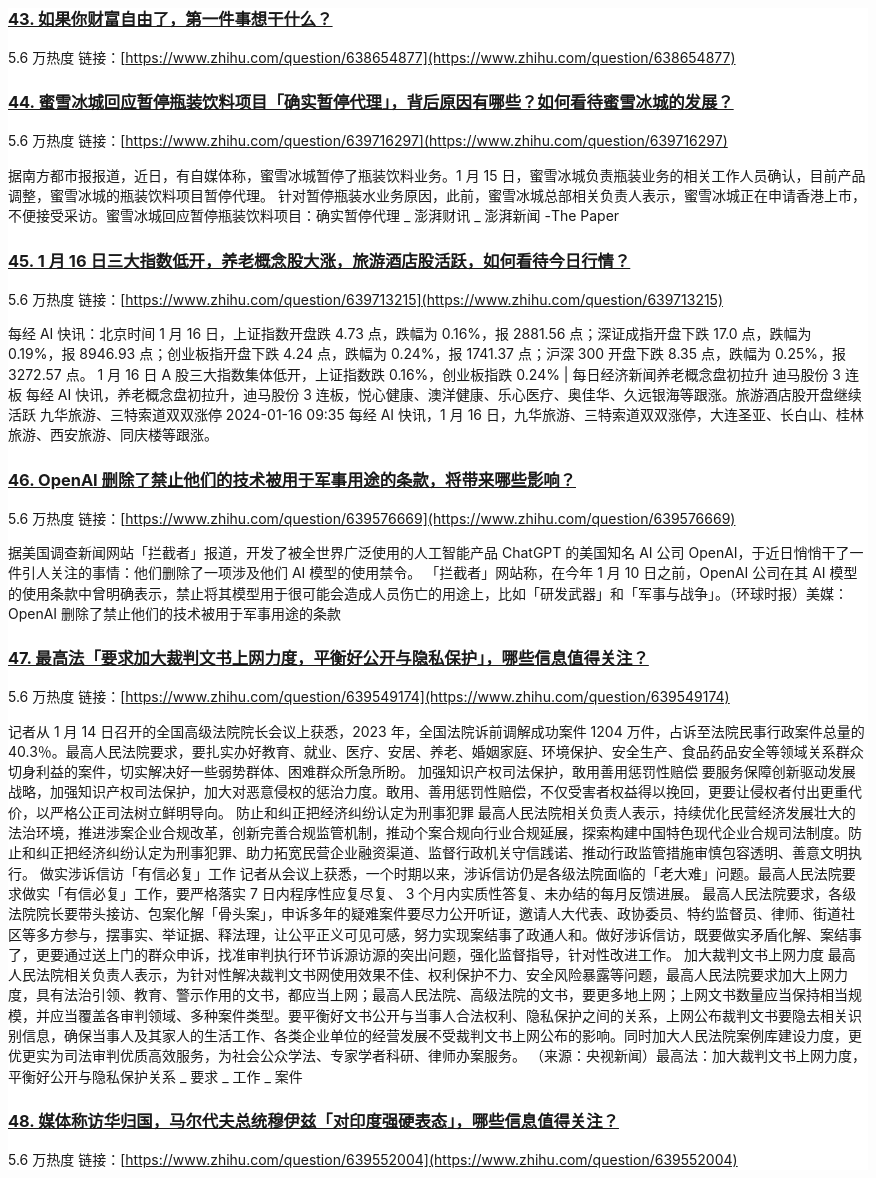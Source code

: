 

### [43. 如果你财富自由了，第一件事想干什么？](https://www.zhihu.com/question/638654877)
5.6 万热度 链接：[https://www.zhihu.com/question/638654877](https://www.zhihu.com/question/638654877)



### [44. 蜜雪冰城回应暂停瓶装饮料项目「确实暂停代理」，背后原因有哪些？如何看待蜜雪冰城的发展？](https://www.zhihu.com/question/639716297)
5.6 万热度 链接：[https://www.zhihu.com/question/639716297](https://www.zhihu.com/question/639716297)

据南方都市报报道，近日，有自媒体称，蜜雪冰城暂停了瓶装饮料业务。1 月 15 日，蜜雪冰城负责瓶装业务的相关工作人员确认，目前产品调整，蜜雪冰城的瓶装饮料项目暂停代理。 针对暂停瓶装水业务原因，此前，蜜雪冰城总部相关负责人表示，蜜雪冰城正在申请香港上市，不便接受采访。蜜雪冰城回应暂停瓶装饮料项目：确实暂停代理 _ 澎湃财讯 _ 澎湃新闻 -The Paper

### [45. 1 月 16 日三大指数低开，养老概念股大涨，旅游酒店股活跃，如何看待今日行情？](https://www.zhihu.com/question/639713215)
5.6 万热度 链接：[https://www.zhihu.com/question/639713215](https://www.zhihu.com/question/639713215)

每经 AI 快讯：北京时间 1 月 16 日，上证指数开盘跌 4.73 点，跌幅为 0.16%，报 2881.56 点；深证成指开盘下跌 17.0 点，跌幅为 0.19%，报 8946.93 点；创业板指开盘下跌 4.24 点，跌幅为 0.24%，报 1741.37 点；沪深 300 开盘下跌 8.35 点，跌幅为 0.25%，报 3272.57 点。 1 月 16 日 A 股三大指数集体低开，上证指数跌 0.16%，创业板指跌 0.24% | 每日经济新闻养老概念盘初拉升 迪马股份 3 连板 每经 AI 快讯，养老概念盘初拉升，迪马股份 3 连板，悦心健康、澳洋健康、乐心医疗、奥佳华、久远银海等跟涨。旅游酒店股开盘继续活跃 九华旅游、三特索道双双涨停 2024-01-16 09:35 每经 AI 快讯，1 月 16 日，九华旅游、三特索道双双涨停，大连圣亚、长白山、桂林旅游、西安旅游、同庆楼等跟涨。

### [46. OpenAI 删除了禁止他们的技术被用于军事用途的条款，将带来哪些影响？](https://www.zhihu.com/question/639576669)
5.6 万热度 链接：[https://www.zhihu.com/question/639576669](https://www.zhihu.com/question/639576669)

据美国调查新闻网站「拦截者」报道，开发了被全世界广泛使用的人工智能产品 ChatGPT 的美国知名 AI 公司 OpenAI，于近日悄悄干了一件引人关注的事情：他们删除了一项涉及他们 AI 模型的使用禁令。 「拦截者」网站称，在今年 1 月 10 日之前，OpenAI 公司在其 AI 模型的使用条款中曾明确表示，禁止将其模型用于很可能会造成人员伤亡的用途上，比如「研发武器」和「军事与战争」。（环球时报）美媒：OpenAI 删除了禁止他们的技术被用于军事用途的条款

### [47. 最高法「要求加大裁判文书上网力度，平衡好公开与隐私保护」，哪些信息值得关注？](https://www.zhihu.com/question/639549174)
5.6 万热度 链接：[https://www.zhihu.com/question/639549174](https://www.zhihu.com/question/639549174)

记者从 1 月 14 日召开的全国高级法院院长会议上获悉，2023 年，全国法院诉前调解成功案件 1204 万件，占诉至法院民事行政案件总量的 40.3％。最高人民法院要求，要扎实办好教育、就业、医疗、安居、养老、婚姻家庭、环境保护、安全生产、食品药品安全等领域关系群众切身利益的案件，切实解决好一些弱势群体、困难群众所急所盼。 加强知识产权司法保护，敢用善用惩罚性赔偿 要服务保障创新驱动发展战略，加强知识产权司法保护，加大对恶意侵权的惩治力度。敢用、善用惩罚性赔偿，不仅受害者权益得以挽回，更要让侵权者付出更重代价，以严格公正司法树立鲜明导向。 防止和纠正把经济纠纷认定为刑事犯罪 最高人民法院相关负责人表示，持续优化民营经济发展壮大的法治环境，推进涉案企业合规改革，创新完善合规监管机制，推动个案合规向行业合规延展，探索构建中国特色现代企业合规司法制度。防止和纠正把经济纠纷认定为刑事犯罪、助力拓宽民营企业融资渠道、监督行政机关守信践诺、推动行政监管措施审慎包容透明、善意文明执行。 做实涉诉信访「有信必复」工作 记者从会议上获悉，一个时期以来，涉诉信访仍是各级法院面临的「老大难」问题。最高人民法院要求做实「有信必复」工作，要严格落实 7 日内程序性应复尽复、 3 个月内实质性答复、未办结的每月反馈进展。 最高人民法院要求，各级法院院长要带头接访、包案化解「骨头案」，申诉多年的疑难案件要尽力公开听证，邀请人大代表、政协委员、特约监督员、律师、街道社区等多方参与，摆事实、举证据、释法理，让公平正义可见可感，努力实现案结事了政通人和。做好涉诉信访，既要做实矛盾化解、案结事了，更要通过送上门的群众申诉，找准审判执行环节诉源访源的突出问题，强化监督指导，针对性改进工作。 加大裁判文书上网力度 最高人民法院相关负责人表示，为针对性解决裁判文书网使用效果不佳、权利保护不力、安全风险暴露等问题，最高人民法院要求加大上网力度，具有法治引领、教育、警示作用的文书，都应当上网；最高人民法院、高级法院的文书，要更多地上网；上网文书数量应当保持相当规模，并应当覆盖各审判领域、多种案件类型。要平衡好文书公开与当事人合法权利、隐私保护之间的关系，上网公布裁判文书要隐去相关识别信息，确保当事人及其家人的生活工作、各类企业单位的经营发展不受裁判文书上网公布的影响。同时加大人民法院案例库建设力度，更优更实为司法审判优质高效服务，为社会公众学法、专家学者科研、律师办案服务。 （来源：央视新闻）最高法：加大裁判文书上网力度，平衡好公开与隐私保护关系 _ 要求 _ 工作 _ 案件

### [48. 媒体称访华归国，马尔代夫总统穆伊兹「对印度强硬表态」，哪些信息值得关注？](https://www.zhihu.com/question/639552004)
5.6 万热度 链接：[https://www.zhihu.com/question/639552004](https://www.zhihu.com/question/639552004)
□ □ □
* _TASK STATEMENT_:
Take every line from the data that includes the word "确实暂停代理".

* _RESULT_:
### [44. 蜜雪冰城回应暂停瓶装饮料项目「确实暂停代理」，背后原因有哪些？如何看待蜜雪冰城的发展？](https://www.zhihu.com/question/639716297)
据南方都市报报道，近日，有自媒体称，蜜雪冰城暂停了瓶装饮料业务。1 月 15 日，蜜雪冰城负责瓶装业务的相关工作人员确认，目前产品调整，蜜雪冰城的瓶装饮料项目暂停代理。 针对暂停瓶装水业务原因，此前，蜜雪冰城总部相关负责人表示，蜜雪冰城正在申请香港上市，不便接受采访。蜜雪冰城回应暂停瓶装饮料项目：确实暂停代理 _ 澎湃财讯 _ 澎湃新闻 -The Paper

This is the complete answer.